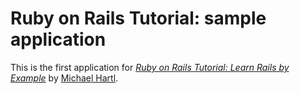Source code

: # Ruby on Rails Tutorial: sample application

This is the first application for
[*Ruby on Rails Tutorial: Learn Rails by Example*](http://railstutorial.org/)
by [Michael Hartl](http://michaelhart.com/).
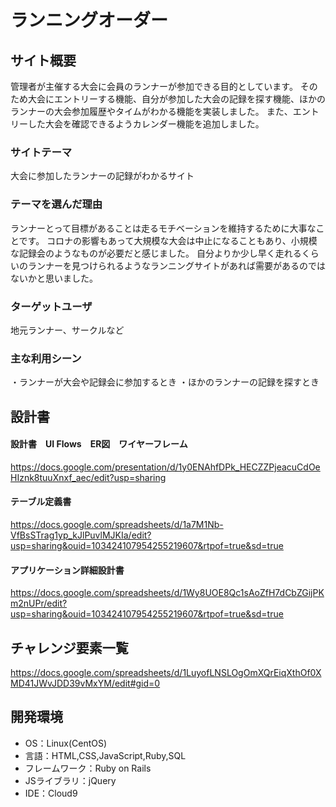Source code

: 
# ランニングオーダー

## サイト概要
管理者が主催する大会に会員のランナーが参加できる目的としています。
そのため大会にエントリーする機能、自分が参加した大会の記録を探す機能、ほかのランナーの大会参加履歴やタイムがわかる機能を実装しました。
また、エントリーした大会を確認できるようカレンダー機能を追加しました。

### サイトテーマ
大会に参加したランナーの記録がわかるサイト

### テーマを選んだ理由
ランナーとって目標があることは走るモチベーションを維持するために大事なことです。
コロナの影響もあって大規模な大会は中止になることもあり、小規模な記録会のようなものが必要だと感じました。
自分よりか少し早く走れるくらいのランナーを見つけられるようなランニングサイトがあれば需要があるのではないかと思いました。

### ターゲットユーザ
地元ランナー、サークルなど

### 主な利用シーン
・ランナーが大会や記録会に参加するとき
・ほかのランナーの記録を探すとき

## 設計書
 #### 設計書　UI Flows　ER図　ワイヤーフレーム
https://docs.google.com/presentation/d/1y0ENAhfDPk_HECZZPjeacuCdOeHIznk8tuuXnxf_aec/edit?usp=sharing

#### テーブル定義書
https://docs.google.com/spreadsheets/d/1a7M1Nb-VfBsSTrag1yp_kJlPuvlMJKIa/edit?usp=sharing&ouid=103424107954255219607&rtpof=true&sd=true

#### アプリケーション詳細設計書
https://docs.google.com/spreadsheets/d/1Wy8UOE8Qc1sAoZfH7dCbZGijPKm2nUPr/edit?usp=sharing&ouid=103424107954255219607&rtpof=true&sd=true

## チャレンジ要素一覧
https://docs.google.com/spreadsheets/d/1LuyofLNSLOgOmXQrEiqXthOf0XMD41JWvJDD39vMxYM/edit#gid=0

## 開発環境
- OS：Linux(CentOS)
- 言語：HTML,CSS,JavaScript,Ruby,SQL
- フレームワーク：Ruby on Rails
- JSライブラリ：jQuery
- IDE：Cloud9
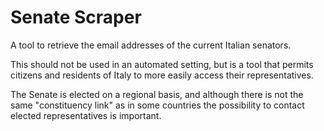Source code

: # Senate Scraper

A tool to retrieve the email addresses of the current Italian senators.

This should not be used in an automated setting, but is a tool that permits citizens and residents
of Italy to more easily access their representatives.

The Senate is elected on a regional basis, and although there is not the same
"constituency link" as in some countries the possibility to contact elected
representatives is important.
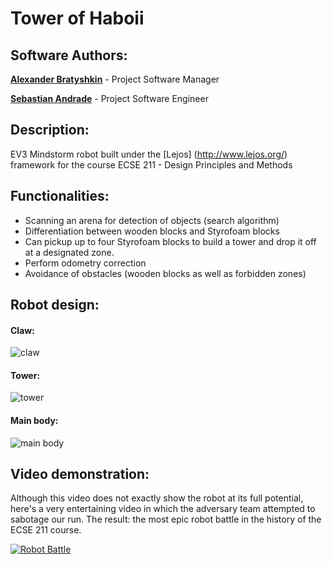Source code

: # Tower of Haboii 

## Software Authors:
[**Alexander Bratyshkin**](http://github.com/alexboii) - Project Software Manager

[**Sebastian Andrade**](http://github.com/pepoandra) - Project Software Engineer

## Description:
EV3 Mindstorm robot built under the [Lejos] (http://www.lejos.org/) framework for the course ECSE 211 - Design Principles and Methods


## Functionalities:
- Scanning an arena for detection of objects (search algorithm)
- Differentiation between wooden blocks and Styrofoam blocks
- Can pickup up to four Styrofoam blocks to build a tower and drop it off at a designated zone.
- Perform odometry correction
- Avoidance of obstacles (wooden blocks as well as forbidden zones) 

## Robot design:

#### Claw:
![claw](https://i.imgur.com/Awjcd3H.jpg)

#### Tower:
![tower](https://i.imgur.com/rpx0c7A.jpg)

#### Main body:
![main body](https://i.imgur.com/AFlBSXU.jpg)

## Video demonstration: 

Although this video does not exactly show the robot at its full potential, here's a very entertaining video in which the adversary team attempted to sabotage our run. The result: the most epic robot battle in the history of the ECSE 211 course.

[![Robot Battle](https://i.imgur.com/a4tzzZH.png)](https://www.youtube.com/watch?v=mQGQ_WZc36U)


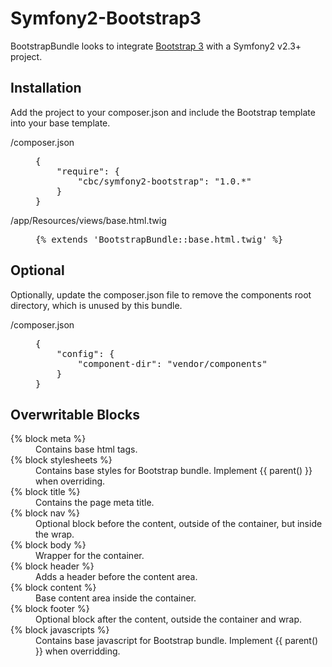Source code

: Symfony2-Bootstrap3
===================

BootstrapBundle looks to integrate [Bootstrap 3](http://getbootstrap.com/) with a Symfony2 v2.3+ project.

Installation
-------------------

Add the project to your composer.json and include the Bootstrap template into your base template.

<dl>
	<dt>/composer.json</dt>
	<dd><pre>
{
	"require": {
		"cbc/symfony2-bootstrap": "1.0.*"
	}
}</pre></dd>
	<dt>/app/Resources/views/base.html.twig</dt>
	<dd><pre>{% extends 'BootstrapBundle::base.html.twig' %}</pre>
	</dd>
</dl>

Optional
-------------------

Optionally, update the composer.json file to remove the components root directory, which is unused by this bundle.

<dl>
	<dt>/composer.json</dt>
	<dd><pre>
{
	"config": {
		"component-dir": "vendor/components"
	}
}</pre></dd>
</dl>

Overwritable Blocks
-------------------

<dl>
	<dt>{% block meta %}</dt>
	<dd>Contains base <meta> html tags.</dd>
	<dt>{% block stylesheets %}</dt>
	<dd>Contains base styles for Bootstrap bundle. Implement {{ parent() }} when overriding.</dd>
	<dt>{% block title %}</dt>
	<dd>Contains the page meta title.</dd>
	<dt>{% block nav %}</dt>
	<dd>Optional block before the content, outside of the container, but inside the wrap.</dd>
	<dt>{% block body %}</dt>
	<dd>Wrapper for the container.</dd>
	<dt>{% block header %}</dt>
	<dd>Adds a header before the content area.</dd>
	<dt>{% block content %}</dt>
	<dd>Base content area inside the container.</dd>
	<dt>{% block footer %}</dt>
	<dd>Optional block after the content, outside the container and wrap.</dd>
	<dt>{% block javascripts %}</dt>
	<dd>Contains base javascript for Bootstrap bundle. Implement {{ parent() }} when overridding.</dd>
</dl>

=-=-=

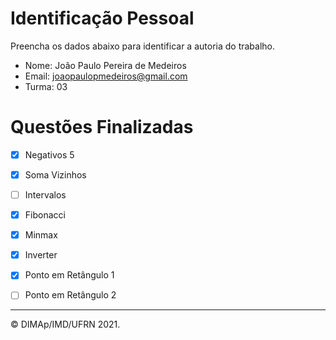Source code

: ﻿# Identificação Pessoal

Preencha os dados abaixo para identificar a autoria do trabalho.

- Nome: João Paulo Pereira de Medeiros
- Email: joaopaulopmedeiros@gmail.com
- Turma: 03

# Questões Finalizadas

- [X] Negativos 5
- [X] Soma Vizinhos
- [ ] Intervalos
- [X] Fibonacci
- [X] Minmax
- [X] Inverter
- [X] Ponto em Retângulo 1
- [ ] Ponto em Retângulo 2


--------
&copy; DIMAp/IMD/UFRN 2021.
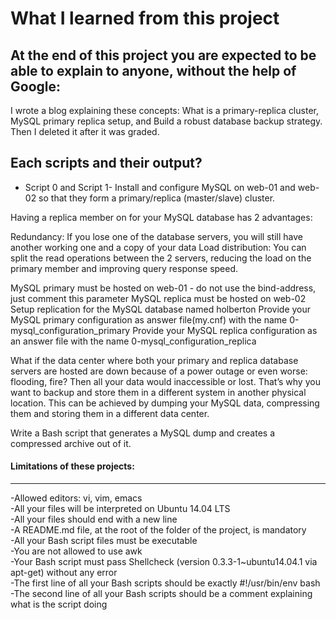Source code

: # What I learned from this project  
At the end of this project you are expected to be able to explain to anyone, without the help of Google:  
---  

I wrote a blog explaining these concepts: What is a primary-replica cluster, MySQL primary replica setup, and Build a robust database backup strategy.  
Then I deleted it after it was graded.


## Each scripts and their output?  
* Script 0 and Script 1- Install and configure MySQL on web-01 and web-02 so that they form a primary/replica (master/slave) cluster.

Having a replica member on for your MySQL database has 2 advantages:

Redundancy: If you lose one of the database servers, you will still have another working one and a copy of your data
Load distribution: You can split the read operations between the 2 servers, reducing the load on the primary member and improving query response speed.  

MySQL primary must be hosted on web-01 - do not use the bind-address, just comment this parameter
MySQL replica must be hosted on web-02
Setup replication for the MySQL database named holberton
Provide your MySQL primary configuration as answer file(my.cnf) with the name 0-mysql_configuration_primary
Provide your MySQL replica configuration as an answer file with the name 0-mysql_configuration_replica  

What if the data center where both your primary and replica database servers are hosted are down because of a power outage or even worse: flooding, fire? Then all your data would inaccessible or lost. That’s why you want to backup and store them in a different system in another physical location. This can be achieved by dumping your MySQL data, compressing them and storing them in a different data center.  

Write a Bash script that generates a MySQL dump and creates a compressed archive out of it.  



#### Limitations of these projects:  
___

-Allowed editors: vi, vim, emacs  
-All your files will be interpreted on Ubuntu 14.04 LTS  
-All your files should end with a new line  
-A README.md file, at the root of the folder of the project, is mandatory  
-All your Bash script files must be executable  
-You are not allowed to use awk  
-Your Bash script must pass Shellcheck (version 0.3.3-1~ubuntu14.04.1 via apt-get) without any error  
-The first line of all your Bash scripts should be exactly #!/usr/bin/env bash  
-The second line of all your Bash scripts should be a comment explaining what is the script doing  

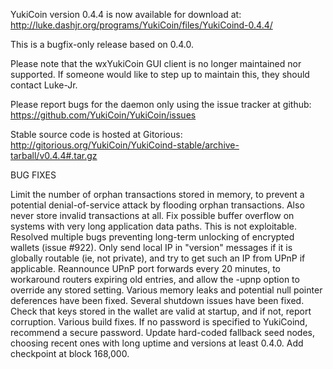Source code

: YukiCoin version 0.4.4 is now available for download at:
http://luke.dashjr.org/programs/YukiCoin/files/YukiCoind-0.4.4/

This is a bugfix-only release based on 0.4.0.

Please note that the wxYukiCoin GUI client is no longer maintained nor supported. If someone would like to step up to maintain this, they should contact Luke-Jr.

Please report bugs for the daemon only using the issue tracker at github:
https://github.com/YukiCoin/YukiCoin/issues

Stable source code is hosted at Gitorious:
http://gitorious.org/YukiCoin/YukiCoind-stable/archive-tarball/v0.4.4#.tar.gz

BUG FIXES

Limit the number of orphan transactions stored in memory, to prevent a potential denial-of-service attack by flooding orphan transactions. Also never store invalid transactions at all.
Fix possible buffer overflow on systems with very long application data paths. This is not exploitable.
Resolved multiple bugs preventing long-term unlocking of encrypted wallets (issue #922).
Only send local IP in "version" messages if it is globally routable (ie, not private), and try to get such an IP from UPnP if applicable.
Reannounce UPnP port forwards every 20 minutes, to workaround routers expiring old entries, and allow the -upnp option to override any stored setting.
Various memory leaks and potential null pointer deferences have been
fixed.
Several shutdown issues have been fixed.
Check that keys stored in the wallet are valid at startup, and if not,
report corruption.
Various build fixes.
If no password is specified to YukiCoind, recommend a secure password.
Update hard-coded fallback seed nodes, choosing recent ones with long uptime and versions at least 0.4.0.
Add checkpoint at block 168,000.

=-=-=

- [Action item]: Starting at the line above that contains "from this project", write out each line exactly until the line that contains "Provide your MySQL replica" has been written, and stop there.

- [Exercise response]:
: # What I learned from this project  
At the end of this project you are expected to be able to explain to anyone, without the help of Google:  
---  

I wrote a blog explaining these concepts: What is a primary-replica cluster, MySQL primary replica setup, and Build a robust database backup strategy.  
Then I deleted it after it was graded.


## Each scripts and their output?  
* Script 0 and Script 1- Install and configure MySQL on web-01 and web-02 so that they form a primary/replica (master/slave) cluster.

Having a replica member on for your MySQL database has 2 advantages:

Redundancy: If you lose one of the database servers, you will still have another working one and a copy of your data
Load distribution: You can split the read operations between the 2 servers, reducing the load on the primary member and improving query response speed.  

MySQL primary must be hosted on web-01 - do not use the bind-address, just comment this parameter
MySQL replica must be hosted on web-02
Setup replication for the MySQL database named holberton
Provide your MySQL primary configuration as answer file(my.cnf) with the name 0-mysql_configuration_primary
Provide your MySQL replica configuration as an answer file with the name 0-mysql_configuration_replica  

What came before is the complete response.